Audit

Center for Audit Quality issues new guidance on SPACs

While SPACs can offer certain advantages due to their speed, their use raises complex financial reporting and governance considerations

The Center for Audit Quality (CAQ) has issued an alert with some key considerations for auditors and audit committees related to the unique risks and challenges of a private company entering the public markets through a merger with a Special Purpose Acquisition Company (SPAC).

The guidance closely follows recent statements from the SEC reminding boards of directors, audit committees, management, and auditors of operating companies involved in a merger with a SPAC to fulfill their professional responsibilities so that companies meet their obligations under the federal securities laws and investors are provided with high quality financial reporting at the time of the merger and on an ongoing basis.

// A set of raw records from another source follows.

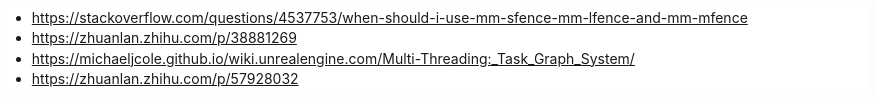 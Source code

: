 * https://stackoverflow.com/questions/4537753/when-should-i-use-mm-sfence-mm-lfence-and-mm-mfence
* https://zhuanlan.zhihu.com/p/38881269
* https://michaeljcole.github.io/wiki.unrealengine.com/Multi-Threading:_Task_Graph_System/
* https://zhuanlan.zhihu.com/p/57928032
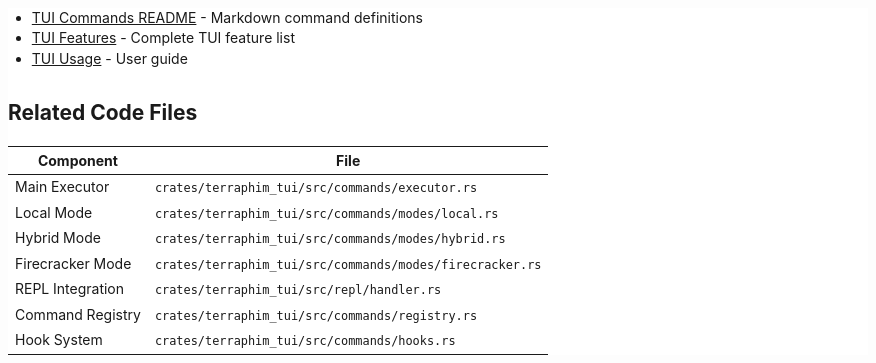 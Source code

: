 - [TUI Commands README](../crates/terraphim_tui/commands/README.md) - Markdown command definitions
- [TUI Features](./tui-features.md) - Complete TUI feature list
- [TUI Usage](./tui-usage.md) - User guide

## Related Code Files

| Component | File |
|-----------|------|
| Main Executor | `crates/terraphim_tui/src/commands/executor.rs` |
| Local Mode | `crates/terraphim_tui/src/commands/modes/local.rs` |
| Hybrid Mode | `crates/terraphim_tui/src/commands/modes/hybrid.rs` |
| Firecracker Mode | `crates/terraphim_tui/src/commands/modes/firecracker.rs` |
| REPL Integration | `crates/terraphim_tui/src/repl/handler.rs` |
| Command Registry | `crates/terraphim_tui/src/commands/registry.rs` |
| Hook System | `crates/terraphim_tui/src/commands/hooks.rs` |
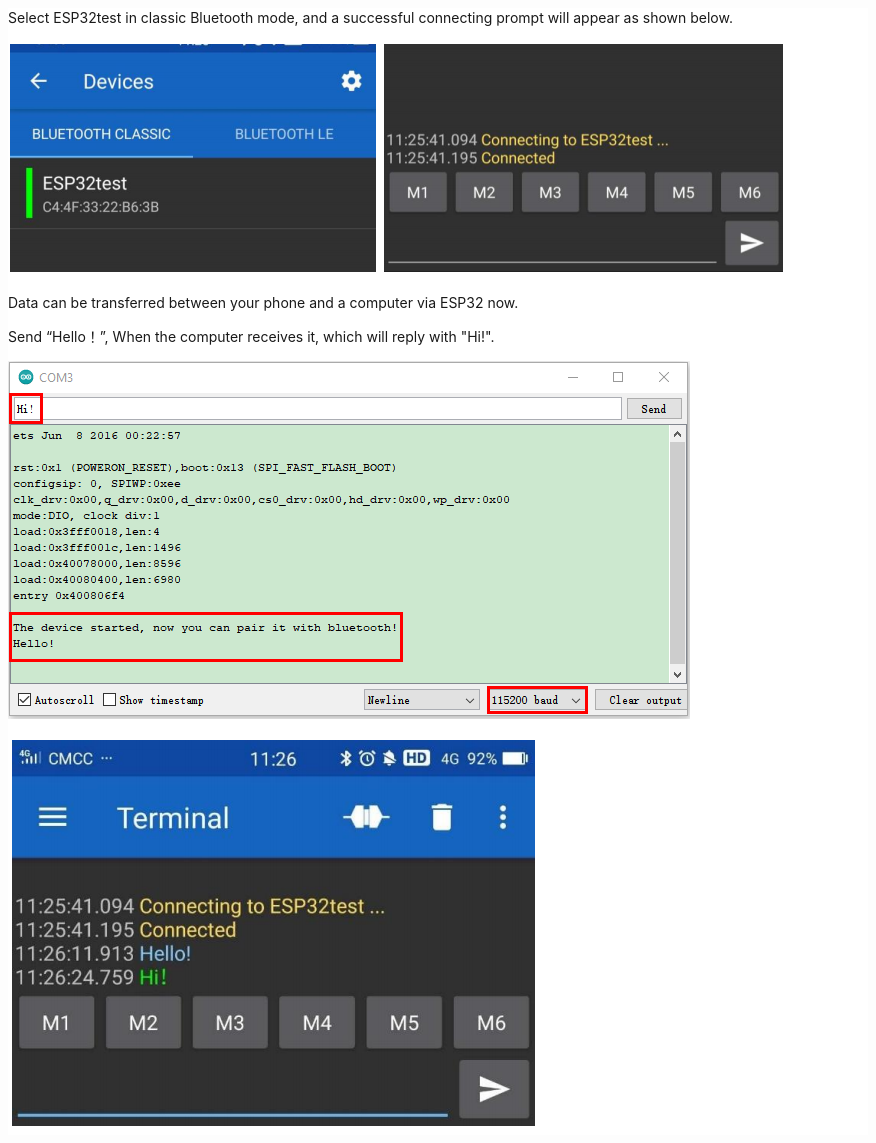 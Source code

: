 Select ESP32test in classic Bluetooth mode, and a successful connecting
prompt will appear as shown below.

![](/media/00f9b335cb512704763e3621e7c598b2.png)

Data can be transferred between your phone and a computer via ESP32 now.
 

Send “Hello！”, When the computer receives it, which will reply with
"Hi\!".

![](/media/10f1f806f03e3651b3f2779f91aba2fe.png)

![](/media/4f4e6b4e45996ccbde4da17219f02d00.png)
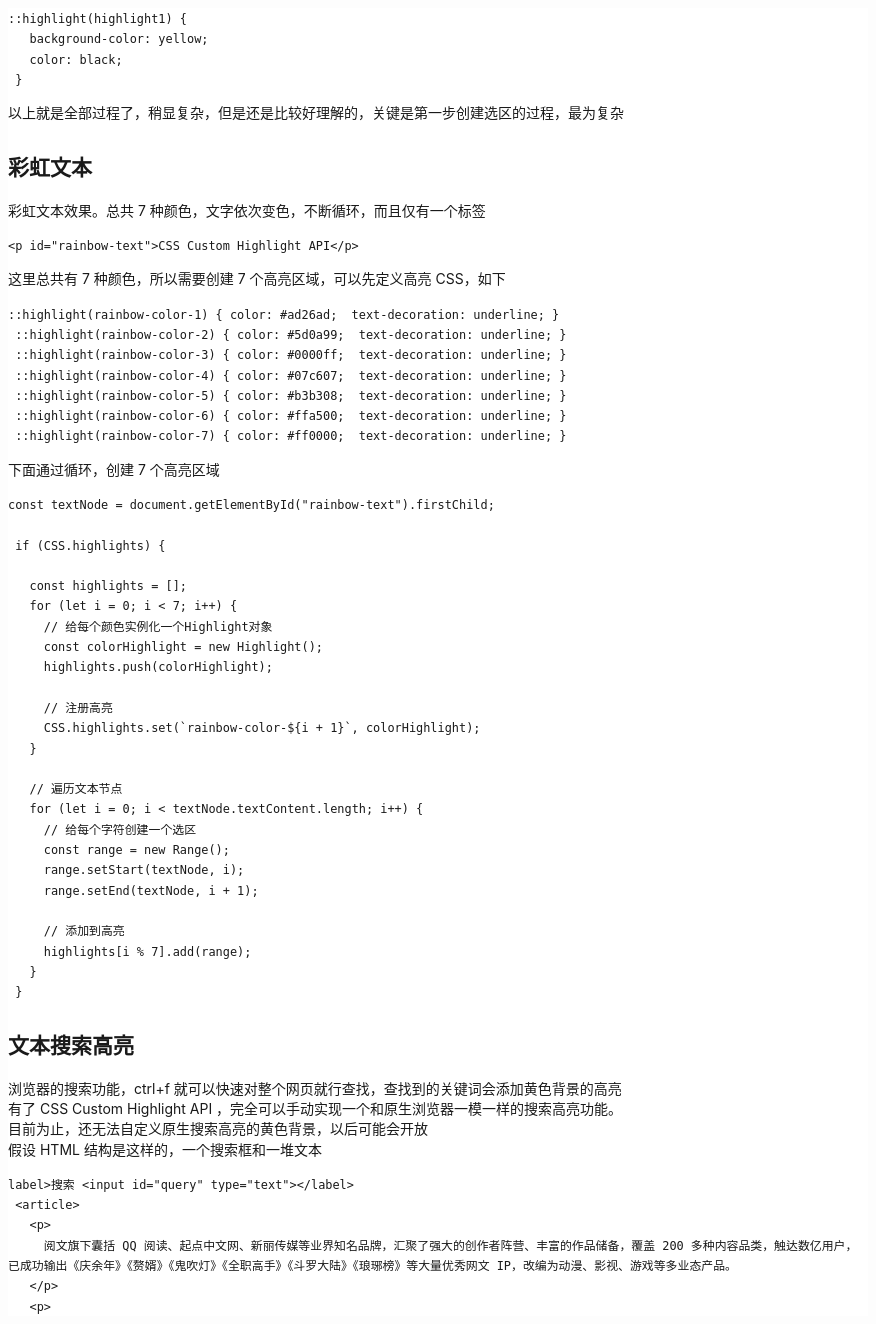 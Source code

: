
 ``` 
::highlight(highlight1) {
   background-color: yellow;
   color: black;
 }
```
以上就是全部过程了，稍显复杂，但是还是比较好理解的，关键是第一步创建选区的过程，最为复杂  

## 彩虹文本
彩虹文本效果。总共 7 种颜色，文字依次变色，不断循环，而且仅有一个标签  
``` 
<p id="rainbow-text">CSS Custom Highlight API</p>
```
这里总共有 7 种颜色，所以需要创建 7 个高亮区域，可以先定义高亮 CSS，如下  
``` 
::highlight(rainbow-color-1) { color: #ad26ad;  text-decoration: underline; }
 ::highlight(rainbow-color-2) { color: #5d0a99;  text-decoration: underline; }
 ::highlight(rainbow-color-3) { color: #0000ff;  text-decoration: underline; }
 ::highlight(rainbow-color-4) { color: #07c607;  text-decoration: underline; }
 ::highlight(rainbow-color-5) { color: #b3b308;  text-decoration: underline; }
 ::highlight(rainbow-color-6) { color: #ffa500;  text-decoration: underline; }
 ::highlight(rainbow-color-7) { color: #ff0000;  text-decoration: underline; }
```
下面通过循环，创建 7 个高亮区域  
``` 
const textNode = document.getElementById("rainbow-text").firstChild;

 if (CSS.highlights) {

   const highlights = [];
   for (let i = 0; i < 7; i++) {
     // 给每个颜色实例化一个Highlight对象
     const colorHighlight = new Highlight();
     highlights.push(colorHighlight);

     // 注册高亮
     CSS.highlights.set(`rainbow-color-${i + 1}`, colorHighlight);
   }

   // 遍历文本节点
   for (let i = 0; i < textNode.textContent.length; i++) {
     // 给每个字符创建一个选区
     const range = new Range();
     range.setStart(textNode, i);
     range.setEnd(textNode, i + 1);

     // 添加到高亮
     highlights[i % 7].add(range);
   }
 }
```
## 文本搜索高亮
浏览器的搜索功能，ctrl+f 就可以快速对整个网页就行查找，查找到的关键词会添加黄色背景的高亮  
有了 CSS Custom Highlight API ，完全可以手动实现一个和原生浏览器一模一样的搜索高亮功能。  
目前为止，还无法自定义原生搜索高亮的黄色背景，以后可能会开放  
假设 HTML 结构是这样的，一个搜索框和一堆文本  
``` 
label>搜索 <input id="query" type="text"></label>
 <article>
   <p>
     阅文旗下囊括 QQ 阅读、起点中文网、新丽传媒等业界知名品牌，汇聚了强大的创作者阵营、丰富的作品储备，覆盖 200 多种内容品类，触达数亿用户，已成功输出《庆余年》《赘婿》《鬼吹灯》《全职高手》《斗罗大陆》《琅琊榜》等大量优秀网文 IP，改编为动漫、影视、游戏等多业态产品。
   </p>
   <p>
```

SPACs are shell companies formed to raise funds for acquisitions of existing operating companies. According to the CAQ, they have recently “exploded in popularity” for their quick access to the capital markets. 

In 2019, just 59 SPAC IPOs were completed. This number has increased more than five-fold in just the first few months of 2021 to more than 300. 

According to the CAQ, while SPACs can offer certain advantages due to their speed, their use raises complex financial reporting and governance considerations.

The CAQ is now providing guidance on specific factors auditors should consider prior to and during audits of SPACs and/or a private audit client preparing to go public through a SPAC. In addition to considerations for auditors, the CAQ also outlines considerations for audit committees during a SPAC transaction.

Julie Bell Lindsay, executive of the Center for Audit Quality, said: “Audit firms were quick to consult with the SEC staff to address emerging accounting issues as SPAC IPOs accelerated earlier this year. Our latest Alert will help auditors and audit committees continue to bring the same quality and rigor to audits of SPACs that they bring to companies that go public through traditional IPOs.”